Member of the Pennsylvania House of Representatives from the Delaware County district
- In office 1875–1876
- Succeeded by: Young Singleton Walter

Personal details
- Born: November 13, 1827
- Died: July 18, 1887 (aged 59) Ridley Township, Pennsylvania, U.S.
- Resting place: Chester Rural Cemetery, Chester, Pennsylvania, U.S.
- Party: Democratic

= William P. Worrall =

American politician

William P. Worrall (November 13, 1827 – July 18, 1887) was an American politician from Pennsylvania who served as a Democratic member of the Pennsylvania House of Representatives for Delaware County from 1875 to 1876.

==Early life==
Worrall was born in Delaware County and worked as a railroad ticket agent and a farmer. Worrall served in Company D of the 124th Pennsylvania Infantry Regiment, known as "Gideon's Band", from August 11, 1862 to May 15, 1863 during the American Civil War.

==Career==
He was elected to the Pennsylvania House of Representatives for Delaware County and served from 1875 to 1876. He had unsuccessful campaigns for reelection in 1877 and 1888.
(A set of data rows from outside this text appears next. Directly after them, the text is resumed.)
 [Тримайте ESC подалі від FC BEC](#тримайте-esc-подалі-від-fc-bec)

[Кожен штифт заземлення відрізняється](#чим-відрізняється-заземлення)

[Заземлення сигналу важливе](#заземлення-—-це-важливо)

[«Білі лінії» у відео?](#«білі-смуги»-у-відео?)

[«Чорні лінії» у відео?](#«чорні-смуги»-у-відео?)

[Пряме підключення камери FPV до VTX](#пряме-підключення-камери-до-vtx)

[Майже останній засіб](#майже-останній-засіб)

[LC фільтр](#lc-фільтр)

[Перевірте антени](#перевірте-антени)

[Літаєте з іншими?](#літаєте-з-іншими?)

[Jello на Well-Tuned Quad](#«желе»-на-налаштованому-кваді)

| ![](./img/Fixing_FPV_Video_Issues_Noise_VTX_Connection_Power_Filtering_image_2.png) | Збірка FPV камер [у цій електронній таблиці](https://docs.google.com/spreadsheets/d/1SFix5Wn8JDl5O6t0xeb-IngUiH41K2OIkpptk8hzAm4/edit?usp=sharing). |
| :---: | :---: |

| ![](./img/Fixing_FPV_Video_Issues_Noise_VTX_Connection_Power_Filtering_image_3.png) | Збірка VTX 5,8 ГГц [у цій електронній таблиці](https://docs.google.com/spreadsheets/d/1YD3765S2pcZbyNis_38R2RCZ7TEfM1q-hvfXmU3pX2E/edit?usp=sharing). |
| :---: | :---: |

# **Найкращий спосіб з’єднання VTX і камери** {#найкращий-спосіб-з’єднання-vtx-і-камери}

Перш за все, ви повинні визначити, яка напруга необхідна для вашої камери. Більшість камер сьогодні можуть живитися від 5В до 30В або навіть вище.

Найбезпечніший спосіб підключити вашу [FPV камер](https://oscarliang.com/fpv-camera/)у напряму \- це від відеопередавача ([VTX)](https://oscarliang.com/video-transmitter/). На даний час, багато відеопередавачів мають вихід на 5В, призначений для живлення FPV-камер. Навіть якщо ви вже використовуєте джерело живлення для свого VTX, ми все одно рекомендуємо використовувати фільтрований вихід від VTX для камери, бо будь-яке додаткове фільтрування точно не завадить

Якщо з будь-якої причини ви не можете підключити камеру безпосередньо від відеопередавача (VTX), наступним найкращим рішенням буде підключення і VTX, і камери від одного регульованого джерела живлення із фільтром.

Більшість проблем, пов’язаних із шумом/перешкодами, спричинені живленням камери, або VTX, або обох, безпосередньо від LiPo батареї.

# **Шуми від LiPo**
In 1878, Worrall was elected as delegate to the Democratic State Convention. He was elected as supervisor for Delaware County from 1882 to 1883 and as justice of the peace for Ridley Township, Pennsylvania in 1883.

==Personal life==
In 1858, Worrall married Elizabeth C. Holland at the Third Presbyterian Church in Philadelphia, Pennsylvania.

Worrall died in Ridley Township and is interred at the Chester Rural Cemetery in Chester, Pennsylvania.